So I find it interesting thanks to Ravelry and Instagram and social media not that more knitters and makers are making connections online, but that we use that technology to make connections in real life.

When I was making the move from Canada to the UK six years ago, I knew what I would miss the most were the stitchy friends I’d made through my LYS in Toronto. I didn’t know what yarn shops or the knitters would be like in the UK. I was confident I’d be able to meet like-minded folks through a shared love of yarn, but I knew I would miss that close-knit community I’d been a part of.

My first stop was Ravelry to see what local groups I could join and if there were any knit groups I could meet up with in London. Luckily, I was attending a knitting retreat a few weeks after my arrival and there was a Ravelry group so that people could get to know each other ahead of time. What a difference it made! I’d never been to a knitting retreat before but having met people online in advance, it felt like we already knew each other.  Chatter was immediate and a show-and-tell session allowed us to show off for each other (although the quandary of why we knitters point out our project mistakes to each other when in those situations is best left as the topic for another time). The act of making was our common thread, and it was easy to get to know people with the simple question of “what are you working on?”

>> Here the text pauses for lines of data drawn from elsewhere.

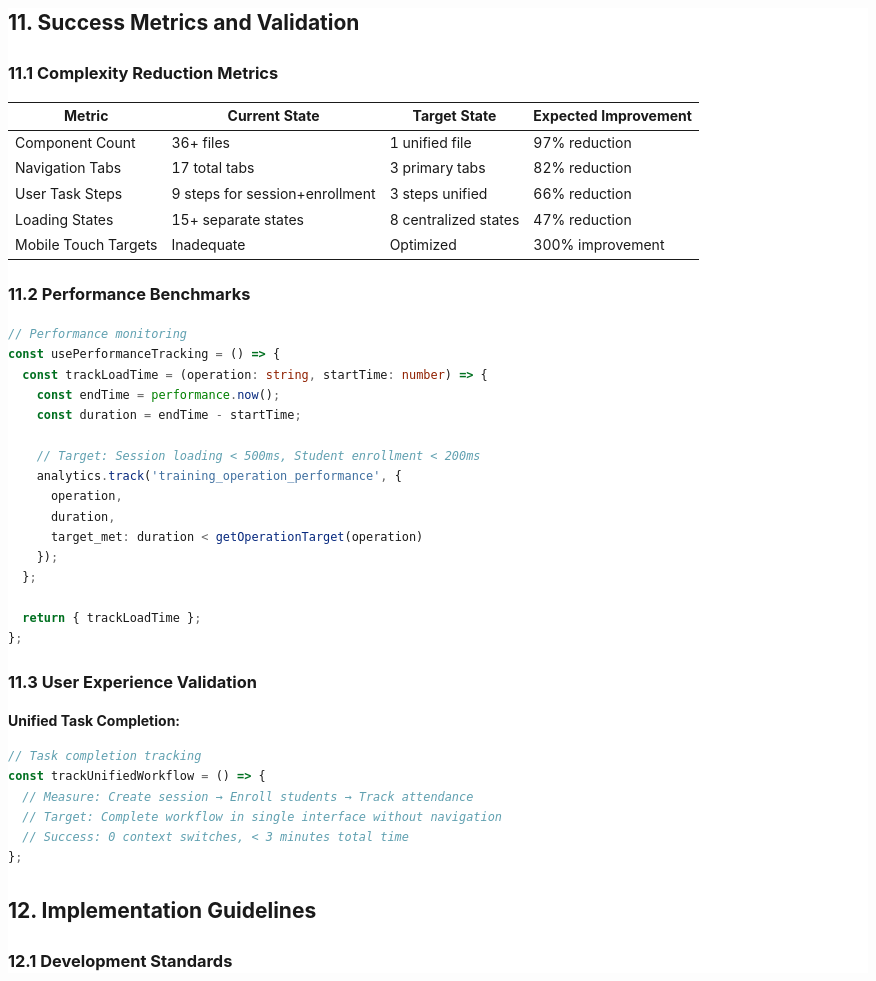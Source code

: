## 11. Success Metrics and Validation

### 11.1 Complexity Reduction Metrics

| Metric | Current State | Target State | Expected Improvement |
|--------|---------------|--------------|---------------------|
| Component Count | 36+ files | 1 unified file | 97% reduction |
| Navigation Tabs | 17 total tabs | 3 primary tabs | 82% reduction |
| User Task Steps | 9 steps for session+enrollment | 3 steps unified | 66% reduction |
| Loading States | 15+ separate states | 8 centralized states | 47% reduction |
| Mobile Touch Targets | Inadequate | Optimized | 300% improvement |

### 11.2 Performance Benchmarks

```typescript
// Performance monitoring
const usePerformanceTracking = () => {
  const trackLoadTime = (operation: string, startTime: number) => {
    const endTime = performance.now();
    const duration = endTime - startTime;
    
    // Target: Session loading < 500ms, Student enrollment < 200ms
    analytics.track('training_operation_performance', {
      operation,
      duration,
      target_met: duration < getOperationTarget(operation)
    });
  };

  return { trackLoadTime };
};
```

### 11.3 User Experience Validation

**Unified Task Completion:**
```typescript
// Task completion tracking
const trackUnifiedWorkflow = () => {
  // Measure: Create session → Enroll students → Track attendance
  // Target: Complete workflow in single interface without navigation
  // Success: 0 context switches, < 3 minutes total time
};
```

## 12. Implementation Guidelines

### 12.1 Development Standards
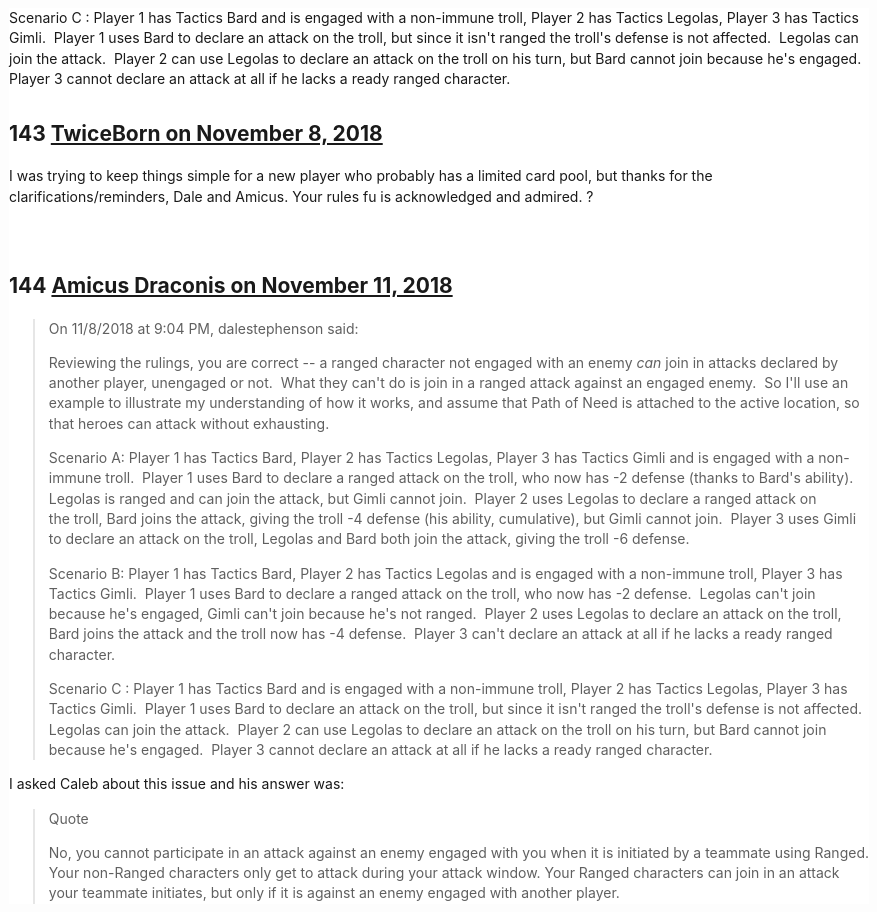 Scenario C : Player 1 has Tactics Bard and is engaged with a non-immune troll, Player 2 has Tactics Legolas, Player 3 has Tactics Gimli.  Player 1 uses Bard to declare an attack on the troll, but since it isn't ranged the troll's defense is not affected.  Legolas can join the attack.  Player 2 can use Legolas to declare an attack on the troll on his turn, but Bard cannot join because he's engaged.  Player 3 cannot declare an attack at all if he lacks a ready ranged character.

## 143 [TwiceBorn on November 8, 2018](https://community.fantasyflightgames.com/topic/284435-a-couple-questions/?do=findComment&comment=3528290)

I was trying to keep things simple for a new player who probably has a limited card pool, but thanks for the clarifications/reminders, Dale and Amicus. Your rules fu is acknowledged and admired. ?

 

## 144 [Amicus Draconis on November 11, 2018](https://community.fantasyflightgames.com/topic/284435-a-couple-questions/?do=findComment&comment=3531670)

> On 11/8/2018 at 9:04 PM, dalestephenson said:
> 
> Reviewing the rulings, you are correct -- a ranged character not engaged with an enemy *can* join in attacks declared by another player, unengaged or not.  What they can't do is join in a ranged attack against an engaged enemy.  So I'll use an example to illustrate my understanding of how it works, and assume that Path of Need is attached to the active location, so that heroes can attack without exhausting.
> 
> Scenario A: Player 1 has Tactics Bard, Player 2 has Tactics Legolas, Player 3 has Tactics Gimli and is engaged with a non-immune troll.  Player 1 uses Bard to declare a ranged attack on the troll, who now has -2 defense (thanks to Bard's ability).  Legolas is ranged and can join the attack, but Gimli cannot join.  Player 2 uses Legolas to declare a ranged attack on the troll, Bard joins the attack, giving the troll -4 defense (his ability, cumulative), but Gimli cannot join.  Player 3 uses Gimli to declare an attack on the troll, Legolas and Bard both join the attack, giving the troll -6 defense.
> 
> Scenario B: Player 1 has Tactics Bard, Player 2 has Tactics Legolas and is engaged with a non-immune troll, Player 3 has Tactics Gimli.  Player 1 uses Bard to declare a ranged attack on the troll, who now has -2 defense.  Legolas can't join because he's engaged, Gimli can't join because he's not ranged.  Player 2 uses Legolas to declare an attack on the troll, Bard joins the attack and the troll now has -4 defense.  Player 3 can't declare an attack at all if he lacks a ready ranged character.
> 
> Scenario C : Player 1 has Tactics Bard and is engaged with a non-immune troll, Player 2 has Tactics Legolas, Player 3 has Tactics Gimli.  Player 1 uses Bard to declare an attack on the troll, but since it isn't ranged the troll's defense is not affected.  Legolas can join the attack.  Player 2 can use Legolas to declare an attack on the troll on his turn, but Bard cannot join because he's engaged.  Player 3 cannot declare an attack at all if he lacks a ready ranged character.

I asked Caleb about this issue and his answer was:

> Quote
> 
> No, you cannot participate in an attack against an enemy engaged with you when it is initiated by a teammate using Ranged. Your non-Ranged characters only get to attack during your attack window. Your Ranged characters can join in an attack your teammate initiates, but only if it is against an enemy engaged with another player.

In true knitter-ly fashion, we shared all our secrets: favourite tools, shops, yarn shows and festivals, indie dyers, and designers. We learned and laughed, and we knit and knit and knit. There is nothing so comforting as knowing you are with your people, your tribe – those who love something as much as you do.

Over the years since that retreat, it has amazed me how many people I meet at yarn shows, yarn crawls, knit nights where a group of people tells me how they met online. Social media has been the jumping off point for a lot of IRL meetups! Is it the fact that so much of our time is solitary with our knitting that we seek a personal connection? Or is it that with the textile arts, our naturally tactile selves want to see yarns or learn new things in person rather than online?

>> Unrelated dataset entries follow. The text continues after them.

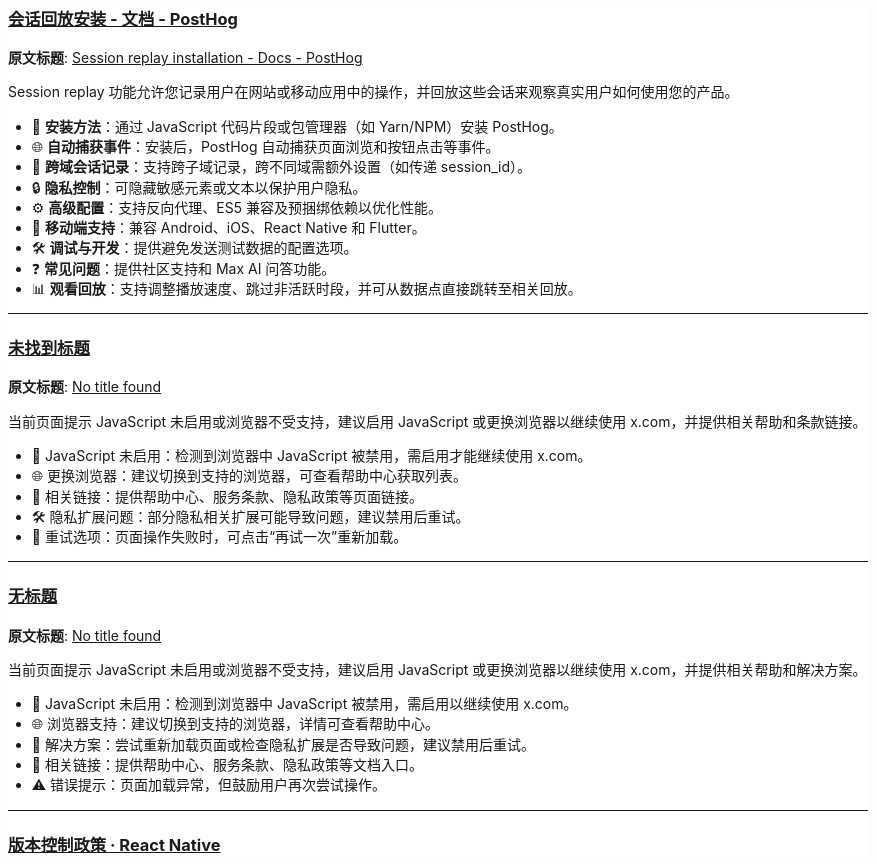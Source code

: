 
### [会话回放安装 - 文档 - PostHog](https://posthog.com/docs/session-replay/installation?tab=React%20Native&utm_source=twir&utm_campaign=twir)

**原文标题**: [Session replay installation - Docs - PostHog](https://posthog.com/docs/session-replay/installation?tab=React%20Native&utm_source=twir&utm_campaign=twir)

Session replay 功能允许您记录用户在网站或移动应用中的操作，并回放这些会话来观察真实用户如何使用您的产品。

- 🚀 **安装方法**：通过 JavaScript 代码片段或包管理器（如 Yarn/NPM）安装 PostHog。
- 🌐 **自动捕获事件**：安装后，PostHog 自动捕获页面浏览和按钮点击等事件。
- 🔄 **跨域会话记录**：支持跨子域记录，跨不同域需额外设置（如传递 session_id）。
- 🔒 **隐私控制**：可隐藏敏感元素或文本以保护用户隐私。
- ⚙️ **高级配置**：支持反向代理、ES5 兼容及预捆绑依赖以优化性能。
- 📱 **移动端支持**：兼容 Android、iOS、React Native 和 Flutter。
- 🛠️ **调试与开发**：提供避免发送测试数据的配置选项。
- ❓ **常见问题**：提供社区支持和 Max AI 问答功能。
- 📊 **观看回放**：支持调整播放速度、跳过非活跃时段，并可从数据点直接跳转至相关回放。

---

### [未找到标题](https://x.com/_jbroma/status/1912903068464594993)

**原文标题**: [No title found](https://x.com/_jbroma/status/1912903068464594993)

当前页面提示 JavaScript 未启用或浏览器不受支持，建议启用 JavaScript 或更换浏览器以继续使用 x.com，并提供相关帮助和条款链接。

- 🚫 JavaScript 未启用：检测到浏览器中 JavaScript 被禁用，需启用才能继续使用 x.com。  
- 🌐 更换浏览器：建议切换到支持的浏览器，可查看帮助中心获取列表。  
- 🔗 相关链接：提供帮助中心、服务条款、隐私政策等页面链接。  
- 🛠️ 隐私扩展问题：部分隐私相关扩展可能导致问题，建议禁用后重试。  
- 🔄 重试选项：页面操作失败时，可点击“再试一次”重新加载。

---

### [无标题](https://x.com/mani3xis/status/1912947427864441144)

**原文标题**: [No title found](https://x.com/mani3xis/status/1912947427864441144)

当前页面提示 JavaScript 未启用或浏览器不受支持，建议启用 JavaScript 或更换浏览器以继续使用 x.com，并提供相关帮助和解决方案。

- 🚫 JavaScript 未启用：检测到浏览器中 JavaScript 被禁用，需启用以继续使用 x.com。  
- 🌐 浏览器支持：建议切换到支持的浏览器，详情可查看帮助中心。  
- 🔧 解决方案：尝试重新加载页面或检查隐私扩展是否导致问题，建议禁用后重试。  
- 📜 相关链接：提供帮助中心、服务条款、隐私政策等文档入口。  
- ⚠️ 错误提示：页面加载异常，但鼓励用户再次尝试操作。

---

### [版本控制政策 · React Native](https://reactnative.dev/contributing/versioning-policy)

I’m sure it’s some kind of combination of these, including my contribution that as much as I love my online friends it’s hard to chat with them on the computer and knit at the same time! That being said, thanks to the power of technology and multi-person calling, I’ve stayed connected to my Toronto tribe through a monthly knit and crochet session on Skype.

One of my new LYS’ recently posted the most terrific quote by author A.J. Downey on their Instagram and it was too perfect not to share: “When you find people who not only tolerate your quirks but celebrate them with glad cries of ‘Me too!’ be sure to cherish them. Because those weirdos are your tribe.” Aren’t we lucky that yarn lovers are some of the biggest weirdos out there? The members of our tribe our legion!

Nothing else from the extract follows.